In the data below, how many lines contain the string "netlify"? Give only the figure.

SOURCE MATERIAL:
*** Begin section ***
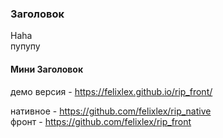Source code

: ### Заголовок
Haha <br>
пупупу

#### Мини Заголовок
демо версия - https://felixlex.github.io/rip_front/ <br>

нативное - https://github.com/felixlex/rip_native <br>
фронт - https://github.com/felixlex/rip_front <br>

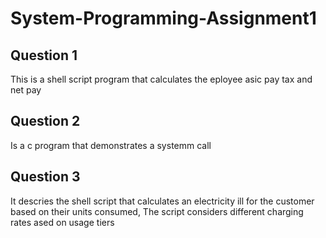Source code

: # System-Programming-Assignment1
## Question 1
This is a shell script program that calculates the eployee asic pay tax and net pay
## Question 2
Is a c program that demonstrates a systemm call
## Question 3
It descries the shell script that calculates an electricity ill for the customer based on their units consumed, The script considers different charging rates ased on usage tiers  
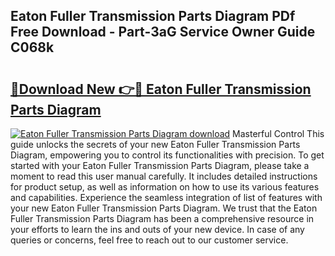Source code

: ## Eaton Fuller Transmission Parts Diagram PDf Free Download - Part-3aG Service Owner Guide C068k

# <h2><a href="http://dfszyqg.blite.top/?on=Eaton+Fuller+Transmission+Parts+Diagram">🔗Download New 👉🔴 Eaton Fuller Transmission Parts Diagram</a></h2>

[![Eaton Fuller Transmission Parts Diagram download](https://i.imgur.com/lujVjoI.png)](http://dfszyqg.blite.top/?on=Eaton+Fuller+Transmission+Parts+Diagram)
Masterful Control This guide unlocks the secrets of your new Eaton Fuller Transmission Parts Diagram, empowering you to control its functionalities with precision. To get started with your Eaton Fuller Transmission Parts Diagram, please take a moment to read this user manual carefully. It includes detailed instructions for product setup, as well as information on how to use its various features and capabilities. Experience the seamless integration of list of features with your new Eaton Fuller Transmission Parts Diagram. We trust that the Eaton Fuller Transmission Parts Diagram has been a comprehensive resource in your efforts to learn the ins and outs of your new device. In case of any queries or concerns, feel free to reach out to our customer service.
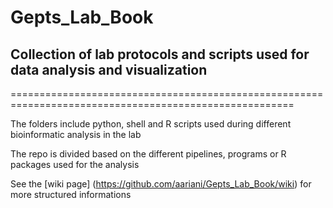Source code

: # Gepts_Lab_Book

## Collection of lab protocols and scripts used for data analysis and visualization

=======================================================================================================

The folders include python, shell and R scripts used during different bioinformatic analysis in the lab

The repo is divided based on the different pipelines, programs or R packages used for the analysis

See the [wiki page] (https://github.com/aariani/Gepts_Lab_Book/wiki) for more structured informations
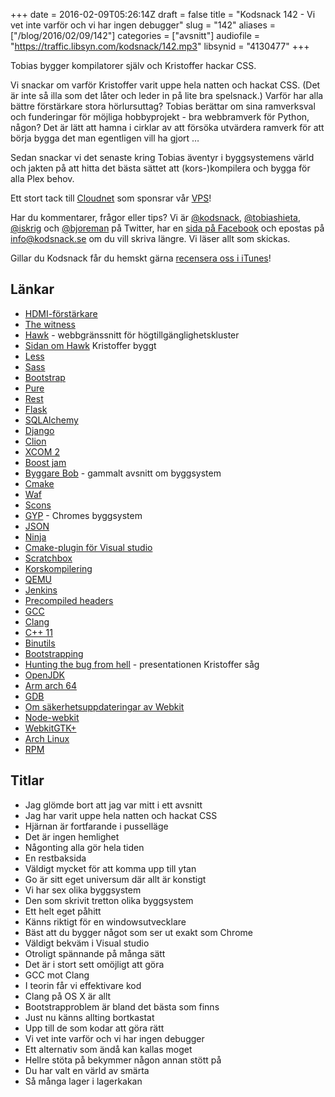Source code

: +++
date = 2016-02-09T05:26:14Z
draft = false
title = "Kodsnack 142 - Vi vet inte varför och vi har ingen debugger"
slug = "142"
aliases = ["/blog/2016/02/09/142"]
categories = ["avsnitt"]
audiofile = "https://traffic.libsyn.com/kodsnack/142.mp3"
libsynid = "4130477"
+++

Tobias bygger kompilatorer själv och Kristoffer hackar CSS.

Vi snackar om varför Kristoffer varit uppe hela  natten och hackat CSS. (Det är inte så illa som det låter och leder in på lite bra spelsnack.) Varför har alla bättre förstärkare stora hörlursuttag? Tobias berättar om sina ramverksval och funderingar för möjliga hobbyprojekt - bra webbramverk för Python, någon? Det är lätt att hamna i cirklar av att försöka utvärdera ramverk för att börja bygga det man egentligen vill ha gjort …

Sedan snackar vi det senaste kring Tobias äventyr i byggsystemens värld och jakten på att hitta det bästa sättet att (kors-)kompilera och bygga för alla Plex behov.

Ett stort tack till [Cloudnet](http://www.cloudnet.se) som sponsrar vår [VPS](http://en.wikipedia.org/wiki/Virtual_private_server)!

Har du kommentarer, frågor eller tips? Vi är [@kodsnack](https://www.twitter.com/kodsnack), [@tobiashieta](https://www.twitter.com/tobiashieta), [@iskrig](https://www.twitter.com/iskrig) och [@bjoreman](https://www.twitter.com/bjoreman) på Twitter, har en [sida på Facebook](https://www.facebook.com/kodsnack) och epostas på [info@kodsnack.se](mailto:info@kodsnack.se) om du vill skriva längre. Vi läser allt som skickas.

Gillar du Kodsnack får du hemskt gärna [recensera oss i iTunes](http://itunes.apple.com/se/podcast/kodsnack/id561631498?l=en)!

## Länkar ##
* [HDMI-förstärkare](https://www.hembiobutiken.se/hembioskolan/10-forstarkare-av-receiver/)
* [The witness](https://en.wikipedia.org/wiki/The_Witness_%282016_video_game%29)
* [Hawk](http://clusterlabs.org/wiki/Hawk) - webbgränssnitt för högtillgänglighetskluster
* [Sidan om Hawk](http://hawk-ui.github.io) Kristoffer byggt
* [Less](http://lesscss.org/)
* [Sass](http://sass-lang.com/)
* [Bootstrap](http://getbootstrap.com/)
* [Pure](http://purecss.io/)
* [Rest](https://en.wikipedia.org/wiki/Representational_state_transfer)
* [Flask](http://flask.pocoo.org/)
* [SQLAlchemy](http://www.sqlalchemy.org/)
* [Django](https://www.djangoproject.com/)
* [Clion](http://www.jetbrains.com/kocsnack-clion)
* [XCOM 2](https://en.wikipedia.org/wiki/XCOM_2)
* [Boost jam](http://www.boost.org/doc/libs/1_31_0/tools/build/jam_src/index.html)
* [Byggare Bob](http://kodsnack.se/8/) - gammalt avsnitt om byggsystem
* [Cmake](https://cmake.org/)
* [Waf](https://waf.io/)
* [Scons](http://www.scons.org/)
* [GYP](https://en.wikipedia.org/wiki/GYP_%28software%29) - Chromes byggsystem
* [JSON](https://en.wikipedia.org/wiki/JSON)
* [Ninja](https://ninja-build.org/)
* [Cmake-plugin för Visual studio](https://visualstudiogallery.msdn.microsoft.com/6d1586a9-1c98-4ac7-b54f-7615d5f9fbc7)
* [Scratchbox](http://www.scratchbox.org/)
* [Korskompilering](https://en.wikipedia.org/wiki/Cross_compiler)
* [QEMU](https://en.wikipedia.org/wiki/QEMU)
* [Jenkins](https://jenkins-ci.org/)
* [ Precompiled headers](https://en.wikipedia.org/wiki/Precompiled_header)
* [GCC](https://en.wikipedia.org/wiki/GNU_Compiler_Collection)
* [Clang](https://en.wikipedia.org/wiki/Clang)
* [C++ 11](https://en.wikipedia.org/wiki/C%2B%2B11)
* [Binutils](https://en.wikipedia.org/wiki/GNU_Binutils)
* [Bootstrapping](https://en.wikipedia.org/wiki/Bootstrapping)
* [Hunting the bug from hell](https://fosdem.org/2016/schedule/event/hunting_the_bug_from_hell/) - presentationen Kristoffer såg
* [OpenJDK](http://openjdk.java.net/)
* [Arm arch 64](http://www.arm.com/products/processors/armv8-architecture.php)
* [GDB](https://www.gnu.org/software/gdb/)
* [Om säkerhetsuppdateringar av Webkit](https://blogs.gnome.org/mcatanzaro/2016/02/01/on-webkit-security-updates/)
* [Node-webkit](https://github.com/nwjs/nw.js/)
* [WebkitGTK+](http://webkitgtk.org/)
* [Arch Linux](https://www.archlinux.org/)
* [RPM](https://en.wikipedia.org/wiki/RPM_Package_Manager)

## Titlar ##
* Jag glömde bort att jag var mitt i ett avsnitt
* Jag har varit uppe hela natten och hackat CSS
* Hjärnan är fortfarande i pusselläge
* Det är ingen hemlighet
* Någonting alla gör hela tiden
* En restbaksida
* Väldigt mycket för att komma upp till ytan
* Go är sitt eget universum där allt är konstigt
* Vi har sex olika byggsystem
* Den som skrivit tretton olika byggsystem
* Ett helt eget påhitt
* Känns riktigt för en windowsutvecklare
* Bäst att du bygger något som ser ut exakt som Chrome
* Väldigt bekväm i Visual studio
* Otroligt spännande på många sätt
* Det är i stort sett omöjligt att göra
* GCC mot Clang
* I teorin får vi effektivare kod
* Clang på OS X är allt
* Bootstrapproblem är bland det bästa som finns
* Just nu känns allting bortkastat
* Upp till de som kodar att göra rätt
* Vi vet inte varför och vi har ingen debugger
* Ett alternativ som ändå kan kallas moget
* Hellre stöta på bekymmer någon annan stött på
* Du har valt en värld av smärta
* Så många lager i lagerkakan
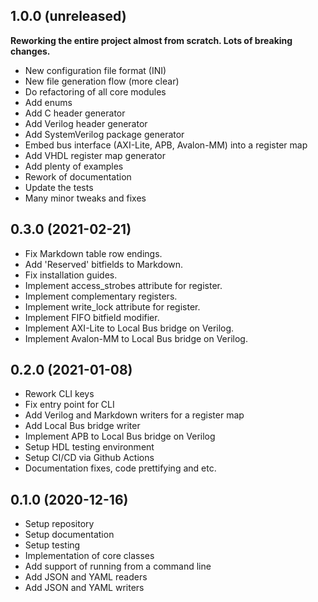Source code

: ## 1.0.0 (unreleased)

**Reworking the entire project almost from scratch. Lots of breaking changes.**

* New configuration file format (INI)
* New file generation flow (more clear)
* Do refactoring of all core modules
* Add enums
* Add C header generator
* Add Verilog header generator
* Add SystemVerilog package generator
* Embed bus interface (AXI-Lite, APB, Avalon-MM) into a register map
* Add VHDL register map generator
* Add plenty of examples
* Rework of documentation
* Update the tests
* Many minor tweaks and fixes


## 0.3.0 (2021-02-21)

* Fix Markdown table row endings.
* Add 'Reserved' bitfields to Markdown.
* Fix installation guides.
* Implement access_strobes attribute for register.
* Implement complementary registers.
* Implement write_lock attribute for register.
* Implement FIFO bitfield modifier.
* Implement AXI-Lite to Local Bus bridge on Verilog.
* Implement Avalon-MM to Local Bus bridge on Verilog.

## 0.2.0 (2021-01-08)

* Rework CLI keys
* Fix entry point for CLI
* Add Verilog and Markdown writers for a register map
* Add Local Bus bridge writer
* Implement APB to Local Bus bridge on Verilog
* Setup HDL testing environment
* Setup CI/CD via Github Actions
* Documentation fixes, code prettifying and etc.

## 0.1.0 (2020-12-16)

* Setup repository
* Setup documentation
* Setup testing
* Implementation of core classes
* Add support of running from a command line
* Add JSON and YAML readers
* Add JSON and YAML writers
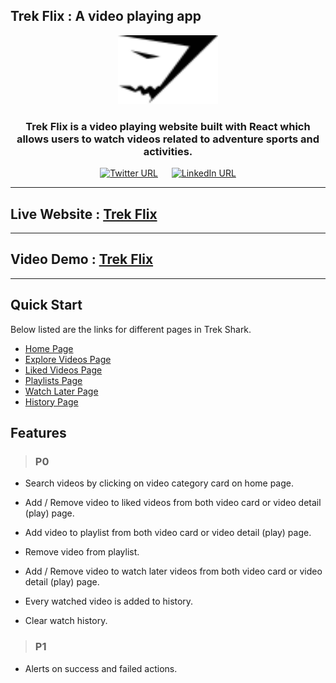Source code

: ## Trek Flix : A video playing app 

<div align="center">
  <img alt="trekshark_logo" src="./src/assets/images/logo/logo.svg" height="110px" width="160px" />
  <h3>Trek Flix is a video playing website built with React which allows users to watch videos related to adventure sports and activities.</h3>

[![Twitter URL](https://img.shields.io/twitter/url/https/twitter.com/abhi__tanwar.svg?style=social&label=Follow%20%40abhi__tanwar)](https://twitter.com/abhi__tanwar)
&emsp;
[![LinkedIn URL](https://img.shields.io/badge/LinkedIn-0077B5?style=social&logo=linkedin&logoColor=blue&label=Follow%20%40abhishek)](https://www.linkedin.com/in/abhishek-tanwar-954a6b169/)

</div>

---

## Live Website : [Trek Flix](https://trekflix.netlify.app/)

---

## Video Demo : [Trek Flix](https://trekshark.netlify.app/)

---

## Quick Start

Below listed are the links for different pages in Trek Shark.

- [Home Page](https://trekflix.netlify.app/)
- [Explore Videos Page](https://trekflix.netlify.app/explore)
- [Liked Videos Page](https://trekflix.netlify.app/liked-videos)
- [Playlists Page](https://trekflix.netlify.app/playlists)
- [Watch Later Page](https://trekflix.netlify.app/watch-later)
- [History Page](https://trekflix.netlify.app/history)

## Features

>### P0

- Search videos by clicking on video category card on home page.

- Add / Remove video to liked videos from both video card or video detail (play) page.
- Add video to playlist from both video card or video detail (play) page.

- Remove video from playlist.

- Add / Remove video to watch later videos from both video card or video detail (play) page.

- Every watched video is added to history.

- Clear watch history.

>### P1
- Alerts on success and failed actions.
*** End section ***
REPLY: 8